Would you copy the listing below exactly, keeping the pictures out?

▶ [Exercise data]:
------------------------------------

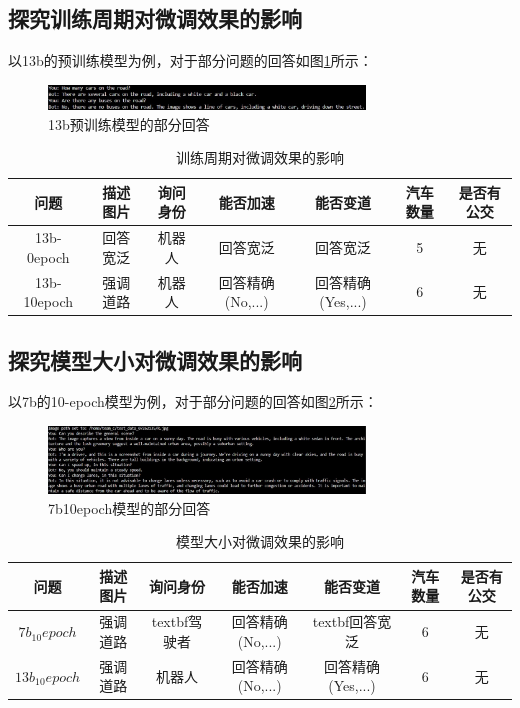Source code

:\documentclass[
    linespread = 1.25
]{ctexart}
\begin{document}
\subsection{探究训练周期对微调效果的影响}

以13b的预训练模型为例，对于部分问题的回答如图\ref{13b_0}所示：

\begin{figure}[ht] 
    \centering 
    \includegraphics[width=0.75\textwidth]{chat/13b_0-.jpg}
    \caption{13b预训练模型的部分回答} 
    \label{13b_0} %
\end{figure}

\begin{table}[ht]
\small
\centering
\caption{训练周期对微调效果的影响}%
\begin{tabular}{ccccccc}
\toprule
问题 & 描述图片 & 询问身份 & 能否加速 & 能否变道 & 汽车数量 & 是否有公交 \\
\midrule
13b-0epoch & 回答宽泛 & 机器人 & 回答宽泛 & 回答宽泛 & 5 & 无 \\
13b-10epoch & 强调道路 & 机器人 & 回答精确(No,...) & 回答精确(Yes,...) & 6 & 无 \\
\bottomrule
\end{tabular}
\label{effect_epoch}
\end{table}

\subsection{探究模型大小对微调效果的影响}

以7b的10-epoch模型为例，对于部分问题的回答如图\ref{7b_10}所示：

\begin{figure}[ht] 
    \centering 
    \includegraphics[width=0.75\textwidth]{chat/7b_10.jpg}
    \caption{7b10epoch模型的部分回答} 
    \label{7b_10} %
\end{figure}

\begin{table}[ht]
\centering
\caption{模型大小对微调效果的影响}%
\small
\begin{tabular}{ccccccc}
\toprule
问题 & 描述图片 & 询问身份 & 能否加速 & 能否变道 & 汽车数量 & 是否有公交 \\
\midrule
$7b_10epoch$ & 强调道路 & textbf{驾驶者} & 回答精确(No,...) & textbf{回答宽泛} & 6 & 无 \\
$13b_10epoch$ & 强调道路 & 机器人 & 回答精确(No,...) & 回答精确(Yes,...) & 6 & 无 \\
\bottomrule
\end{tabular}
\label{effect_size}
\end{table}
\end{document}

------------------------------------

▶ [Task solution]:
Source code

:\documentclass[
    linespread = 1.25
]{ctexart}
\begin{document}
\subsection{探究训练周期对微调效果的影响}

以13b的预训练模型为例，对于部分问题的回答如图\ref{13b_0}所示：

\begin{figure}[ht] 
    \centering 
    \includegraphics[width=0.75\textwidth]{chat/13b_0-.jpg}
    \caption{13b预训练模型的部分回答} 
    \label{13b_0} %
\end{figure}

\begin{table}[ht]
\small
\centering
\caption{训练周期对微调效果的影响}%
\begin{tabular}{ccccccc}
\toprule
问题 & 描述图片 & 询问身份 & 能否加速 & 能否变道 & 汽车数量 & 是否有公交 \\
\midrule
13b-0epoch & 回答宽泛 & 机器人 & 回答宽泛 & 回答宽泛 & 5 & 无 \\
13b-10epoch & 强调道路 & 机器人 & 回答精确(No,...) & 回答精确(Yes,...) & 6 & 无 \\
\bottomrule
\end{tabular}
\label{effect_epoch}
\end{table}

\subsection{探究模型大小对微调效果的影响}

以7b的10-epoch模型为例，对于部分问题的回答如图\ref{7b_10}所示：

\begin{figure}[ht] 
    \centering 
    \includegraphics[width=0.75\textwidth]{chat/7b_10.jpg}
    \caption{7b10epoch模型的部分回答} 
    \label{7b_10} %
\end{figure}

\begin{table}[ht]
\centering
\caption{模型大小对微调效果的影响}%
\small
\begin{tabular}{ccccccc}
\toprule
问题 & 描述图片 & 询问身份 & 能否加速 & 能否变道 & 汽车数量 & 是否有公交 \\
\midrule
$7b_10epoch$ & 强调道路 & textbf{驾驶者} & 回答精确(No,...) & textbf{回答宽泛} & 6 & 无 \\
$13b_10epoch$ & 强调道路 & 机器人 & 回答精确(No,...) & 回答精确(Yes,...) & 6 & 无 \\
\bottomrule
\end{tabular}
\label{effect_size}
\end{table}
\end{document}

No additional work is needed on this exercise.